Opening on 10 October, Francis Bacon: Human Presence will be the first exhibition in nearly 20 years to place its focus on the artist’s portraits.
Charting Francis Bacon’s career through more than 50 of the artist’s paintings, the exhibition will explore Bacon’s engagement with portraiture from the late 1940s, with a focus on self-portraits and images of key sitters made from the early 1950s onwards; including lovers Peter Lacy, George Dyer and John Edwards; and friends Isabel Rawsthorne, Henrietta Moraes, Lucian Freud and Muriel Belcher.
Bringing Bacon and his sitters to life in an unparalleled way, paintings will be displayed alongside rarely-seen photographs and portraits of Bacon from the Gallery’s Collection – captured by leading twentieth-century photographers including Cecil Beaton, Arnold Newman and Bill Brandt
Francis Bacon has long been considered one of the most outstanding painters of the twentieth-century. Best known as a figurative artist, his work transforms the appearance of his subjects through an extraordinary use of paint. Francis Bacon: Human Presence (10 October 2024 – 19 January 2025) will be the National Portrait Gallery’s first exhibition to focus on the work of this important artist, and will explore Bacon’s deep and complex engagement with portraiture – from his responses to portraits by earlier artists, to large-scale triptychs memorialising lost lovers.
Featuring more than 50 works from private and public collections around the world, in addition to photographs of the artist, Francis Bacon: Human Presence will be organised thematically and chronologically, starting with works made in the late 1940s and closing with portraits painted at the end of his life, one of which remained unfinished on an easel in his studio. Through five key phases – Portraits Emerge, Beyond Appearance, Painting from the Masters, Self Portraits, and Friends and Lovers – the exhibition will chart the evolution of Bacon’s practice, exploring how he both embraced and challenged the traditional definitions of portraiture.
Bacon’s early works feature disconcerting figures, screaming or pained, as the artist explored how to depict humanity in a post-war world. The exhibition will begin by introducing viewers to a selection of these early paintings, including Head VI (1949) and Study of the Human Head (1953), works that depict anonymous male subjects. Both bear all of the visual conventions of formal portraiture. The sitters are presented in a traditional three-quarter-length format against dark backgrounds. In the case of Head VI, the figure is trapped within a transparent cage, while Study of the Human Head peers through striations and appears X-rayed, disconcertingly revealing the sitter’s skull and teeth. Bacon’s early work destabilised and the traditional understanding of portraits of powerful and successful men.

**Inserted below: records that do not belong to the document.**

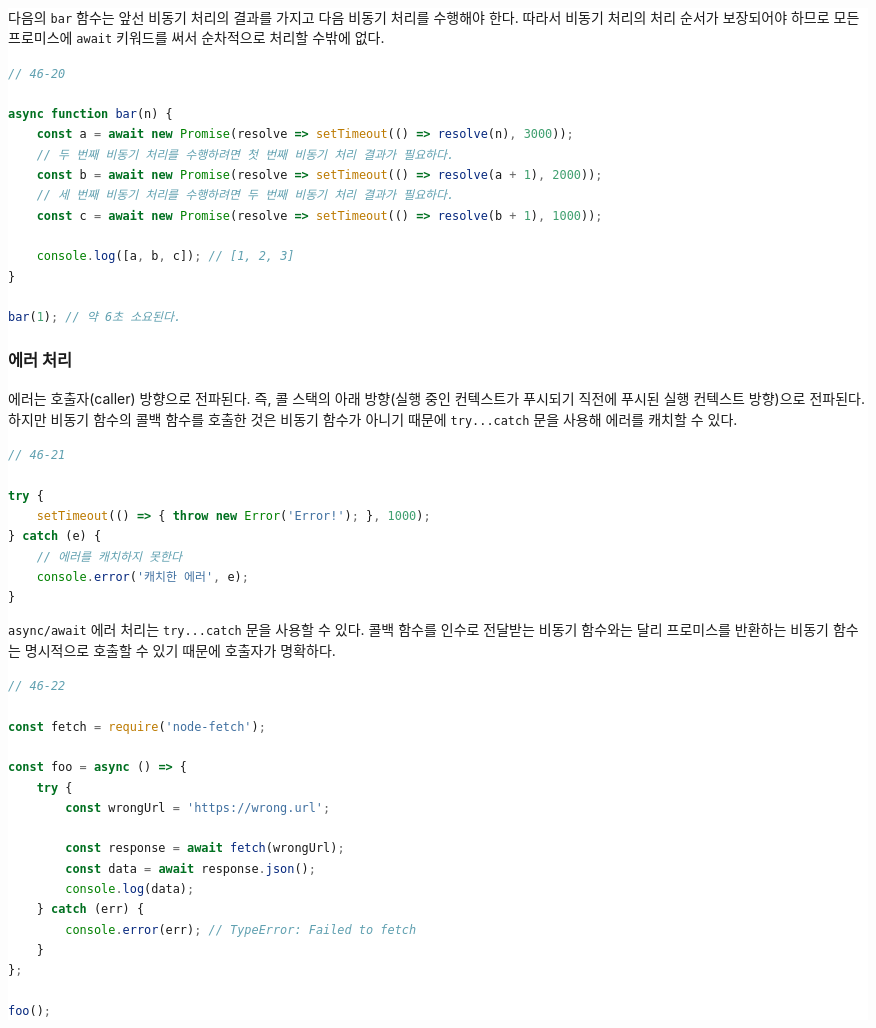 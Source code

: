다음의 `bar` 함수는 앞선 비동기 처리의 결과를 가지고 다음 비동기 처리를 수행해야 한다. 따라서 비동기 처리의 처리 순서가 보장되어야 하므로 모든 프로미스에 `await` 키워드를 써서 순차적으로 처리할 수밖에 없다.

```js
// 46-20

async function bar(n) {
    const a = await new Promise(resolve => setTimeout(() => resolve(n), 3000));
    // 두 번째 비동기 처리를 수행하려면 첫 번째 비동기 처리 결과가 필요하다.
    const b = await new Promise(resolve => setTimeout(() => resolve(a + 1), 2000));
    // 세 번째 비동기 처리를 수행하려면 두 번째 비동기 처리 결과가 필요하다.
    const c = await new Promise(resolve => setTimeout(() => resolve(b + 1), 1000));

    console.log([a, b, c]); // [1, 2, 3]
}

bar(1); // 약 6초 소요된다.
```

### 에러 처리

에러는 호출자(caller) 방향으로 전파된다. 즉, 콜 스택의 아래 방향(실행 중인 컨텍스트가 푸시되기 직전에 푸시된 실행 컨텍스트 방향)으로 전파된다. 하지만 비동기 함수의 콜백 함수를 호출한 것은 비동기 함수가 아니기 때문에 `try...catch` 문을 사용해 에러를 캐치할 수 있다.

```js
// 46-21

try {
    setTimeout(() => { throw new Error('Error!'); }, 1000);
} catch (e) {
    // 에러를 캐치하지 못한다
    console.error('캐치한 에러', e);
}
```

`async/await` 에러 처리는 `try...catch` 문을 사용할 수 있다. 콜백 함수를 인수로 전달받는 비동기 함수와는 달리 프로미스를 반환하는 비동기 함수는 명시적으로 호출할 수 있기 때문에 호출자가 명확하다.

```js
// 46-22

const fetch = require('node-fetch');

const foo = async () => {
    try {
        const wrongUrl = 'https://wrong.url';

        const response = await fetch(wrongUrl);
        const data = await response.json();
        console.log(data);
    } catch (err) {
        console.error(err); // TypeError: Failed to fetch
    }
};

foo();
```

While he never saw Velázquez’s Pope Innocent X (1649−50) or Van Gogh’s The Painter on the Road to Tarascon (1888) in person, these paintings became great sources of inspiration to Bacon. From books and torn-out references that adorned his studio floor, he reimagined elements of each painting throughout his career, paying homage whilst challenging assumptions of what a portrait was and could be. Bacon’s interest in Van Gogh saw him move away from the creation of dark, monochromatic images, opting to introduce colour, which would characterise his future work.
As Bacon’s work evolved in the 1960s, his portraits became more personal and focused on a select coterie of sitters. At the heart of Francis Bacon: Human Presence are the artist’s paintings of friends and lovers, who inspired him throughout his life. Transcending likeness, Bacon’s portraits represent some of his closest relationships – including his partner, Peter Lacy; his lover, George Dyer; his partner in later life, John Edwards; his friend, Henrietta Moraes; the founder of the Colony Club, Muriel Belcher; and his friends and fellow artists, Lucian Freud and Isabel Rawsthorne. These clusters of portraits allude to Bacon’s biography – his sociability and tumultuous relationships – but also speak to his acute sensitivity to despair, grief and pain. While Bacon chose not to paint his sitters from life, he acknowledged that he could not paint them unless he knew them very well. These paintings are perhaps his most intimate and personal, despite their distortion. He preferred to work from photographs, sometimes torn and crumpled, which he had commissioned from the former Vogue photographer, John Deakin, some of which are included in this exhibition.